→ Provided entries
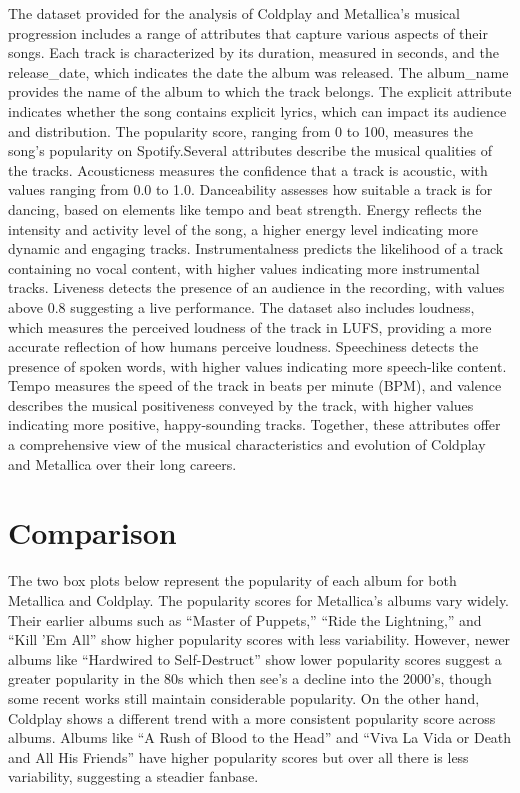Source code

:\documentclass[11pt,preprint, authoryear]{elsarticle}
\numberwithin{equation}{section}
\numberwithin{figure}{section}
\numberwithin{table}{section}
\begin{document}
The dataset provided for the analysis of Coldplay and Metallica's
musical progression includes a range of attributes that capture various
aspects of their songs. Each track is characterized by its duration,
measured in seconds, and the release\_date, which indicates the date the
album was released. The album\_name provides the name of the album to
which the track belongs. The explicit attribute indicates whether the
song contains explicit lyrics, which can impact its audience and
distribution. The popularity score, ranging from 0 to 100, measures the
song's popularity on Spotify.Several attributes describe the musical
qualities of the tracks. Acousticness measures the confidence that a
track is acoustic, with values ranging from 0.0 to 1.0. Danceability
assesses how suitable a track is for dancing, based on elements like
tempo and beat strength. Energy reflects the intensity and activity
level of the song, a higher energy level indicating more dynamic and
engaging tracks. Instrumentalness predicts the likelihood of a track
containing no vocal content, with higher values indicating more
instrumental tracks. Liveness detects the presence of an audience in the
recording, with values above 0.8 suggesting a live performance. The
dataset also includes loudness, which measures the perceived loudness of
the track in LUFS, providing a more accurate reflection of how humans
perceive loudness. Speechiness detects the presence of spoken words,
with higher values indicating more speech-like content. Tempo measures
the speed of the track in beats per minute (BPM), and valence describes
the musical positiveness conveyed by the track, with higher values
indicating more positive, happy-sounding tracks. Together, these
attributes offer a comprehensive view of the musical characteristics and
evolution of Coldplay and Metallica over their long careers.

\section{Comparison}\label{comparison}

The two box plots below represent the popularity of each album for both
Metallica and Coldplay. The popularity scores for Metallica's albums
vary widely. Their earlier albums such as ``Master of Puppets,'' ``Ride
the Lightning,'' and ``Kill 'Em All'' show higher popularity scores with
less variability. However, newer albums like ``Hardwired to
Self-Destruct'' show lower popularity scores suggest a greater
popularity in the 80s which then see's a decline into the 2000's, though
some recent works still maintain considerable popularity. On the other
hand, Coldplay shows a different trend with a more consistent popularity
score across albums. Albums like ``A Rush of Blood to the Head'' and
``Viva La Vida or Death and All His Friends'' have higher popularity
scores but over all there is less variability, suggesting a steadier
fanbase.
\end{document}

→ Task item
Pictures included in the data should be dropped; everything else must be repeated exactly.

→ Completed task
Source code

:\documentclass[11pt,preprint, authoryear]{elsarticle}
\numberwithin{equation}{section}
\numberwithin{figure}{section}
\numberwithin{table}{section}
\begin{document}
The dataset provided for the analysis of Coldplay and Metallica's
musical progression includes a range of attributes that capture various
aspects of their songs. Each track is characterized by its duration,
measured in seconds, and the release\_date, which indicates the date the
album was released. The album\_name provides the name of the album to
which the track belongs. The explicit attribute indicates whether the
song contains explicit lyrics, which can impact its audience and
distribution. The popularity score, ranging from 0 to 100, measures the
song's popularity on Spotify.Several attributes describe the musical
qualities of the tracks. Acousticness measures the confidence that a
track is acoustic, with values ranging from 0.0 to 1.0. Danceability
assesses how suitable a track is for dancing, based on elements like
tempo and beat strength. Energy reflects the intensity and activity
level of the song, a higher energy level indicating more dynamic and
engaging tracks. Instrumentalness predicts the likelihood of a track
containing no vocal content, with higher values indicating more
instrumental tracks. Liveness detects the presence of an audience in the
recording, with values above 0.8 suggesting a live performance. The
dataset also includes loudness, which measures the perceived loudness of
the track in LUFS, providing a more accurate reflection of how humans
perceive loudness. Speechiness detects the presence of spoken words,
with higher values indicating more speech-like content. Tempo measures
the speed of the track in beats per minute (BPM), and valence describes
the musical positiveness conveyed by the track, with higher values
indicating more positive, happy-sounding tracks. Together, these
attributes offer a comprehensive view of the musical characteristics and
evolution of Coldplay and Metallica over their long careers.

\section{Comparison}\label{comparison}

The two box plots below represent the popularity of each album for both
Metallica and Coldplay. The popularity scores for Metallica's albums
vary widely. Their earlier albums such as ``Master of Puppets,'' ``Ride
the Lightning,'' and ``Kill 'Em All'' show higher popularity scores with
less variability. However, newer albums like ``Hardwired to
Self-Destruct'' show lower popularity scores suggest a greater
popularity in the 80s which then see's a decline into the 2000's, though
some recent works still maintain considerable popularity. On the other
hand, Coldplay shows a different trend with a more consistent popularity
score across albums. Albums like ``A Rush of Blood to the Head'' and
``Viva La Vida or Death and All His Friends'' have higher popularity
scores but over all there is less variability, suggesting a steadier
fanbase.
\end{document}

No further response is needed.